Death Six: Sockpuppetry.
A lot of adults use students as sockpuppets, feeding them verbiage and giving them the issues adults expect them to address. Intentional or not, this usage of students is designed to deceive the people who are listening to make them think what’s being said is genuine student voice. In schools, sockpuppetry is often coupled with manipulation: If students do what adults say, they’ll be rewarded; if they don’t follow expectations, they’ll be punished in some form. Students often don’t know they’re being used to prop up an adult’s perspective. Sometimes adults use students to provide an alternate or opposite perspective to their own. This is called strawman sockpuppetry. Having no real authority to enact anything in education without adult approval, adults may deliberately position students to say outlandish or contrary things, only to show their perspective as more valid, valuable, and important. Meaningful Student Involvement deliberately positions both traditional and nontraditional student voice to be heard in safe and supportive environments, ensuring that students speak for themselves and are treated as equitable partners with adults throughout education.
Stopping Death
Paying attention to the dangers within the student voice movement will honor the legacy of the past and present. As students around the world rally for more influence within the educational systems that are meant to serve them, the student voice movement in the U.S. can do the same, and more. Meaningful Student Involvement embodies much of this transformation.

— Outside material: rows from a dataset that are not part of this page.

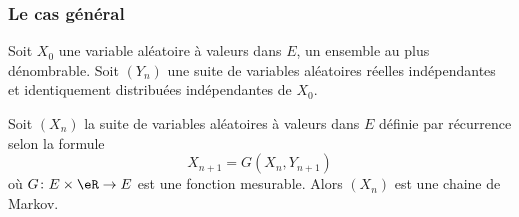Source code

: \subsubsection{Le cas général}

\begin{proposition}     \label{PropqiMdHh}
	Soit \( X_0\) une variable aléatoire à valeurs dans \( E\), un ensemble au plus dénombrable. Soit \( (Y_n)\) une suite de variables aléatoires réelles indépendantes et identiquement distribuées indépendantes de \( X_0\).

	Soit \( (X_n)\) la suite de variables aléatoires à valeurs dans \( E\) définie par récurrence selon la formule
	\begin{equation}
		X_{n+1}=G(X_n,Y_{n+1})
	\end{equation}
	où \( G\colon E\times \eR\to E\) est une fonction mesurable. Alors \( (X_n)\) est une chaine de Markov.
\end{proposition}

In 2002, after spending two years researching the role of student voice in education reform for Washington state’s education agency, I knew there was a movement emerging around this work. Signs were everywhere, and soon after I left the agency to found SoundOut.org. After more than a decade I’m still working to provide tools, research, workshops, and consulting to schools and nonprofits focused on student voice and Meaningful Student Involvement. Because of the work of many nameless and under-acknowledged individuals and organizations, the movement continues to grow stronger.